• **What is required**
Return the count of lines in the following records that include "ทยาล", and nothing more.

>>>>>

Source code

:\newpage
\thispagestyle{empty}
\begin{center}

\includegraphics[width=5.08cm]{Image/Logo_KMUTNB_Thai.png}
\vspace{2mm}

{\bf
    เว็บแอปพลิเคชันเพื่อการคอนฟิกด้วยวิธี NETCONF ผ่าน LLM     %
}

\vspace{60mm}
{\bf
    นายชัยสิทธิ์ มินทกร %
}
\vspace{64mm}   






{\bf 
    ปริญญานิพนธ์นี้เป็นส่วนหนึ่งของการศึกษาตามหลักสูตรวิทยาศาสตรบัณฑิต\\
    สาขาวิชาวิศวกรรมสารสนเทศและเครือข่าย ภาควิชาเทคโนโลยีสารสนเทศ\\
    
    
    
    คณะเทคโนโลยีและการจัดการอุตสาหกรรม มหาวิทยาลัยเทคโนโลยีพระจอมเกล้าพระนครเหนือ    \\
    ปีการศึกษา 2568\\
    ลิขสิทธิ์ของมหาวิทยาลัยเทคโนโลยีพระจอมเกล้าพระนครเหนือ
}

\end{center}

<<<<<
>>>>>

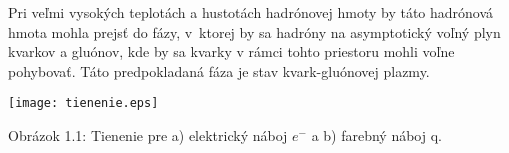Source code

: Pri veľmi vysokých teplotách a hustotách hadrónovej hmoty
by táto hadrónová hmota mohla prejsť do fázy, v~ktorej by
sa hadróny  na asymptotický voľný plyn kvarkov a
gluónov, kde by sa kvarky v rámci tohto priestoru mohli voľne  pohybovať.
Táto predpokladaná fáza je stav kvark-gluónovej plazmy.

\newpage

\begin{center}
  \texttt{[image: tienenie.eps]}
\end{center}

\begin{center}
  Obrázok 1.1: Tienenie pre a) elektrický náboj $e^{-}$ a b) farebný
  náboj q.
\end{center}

<<<<<

• **Solution to the problem**
2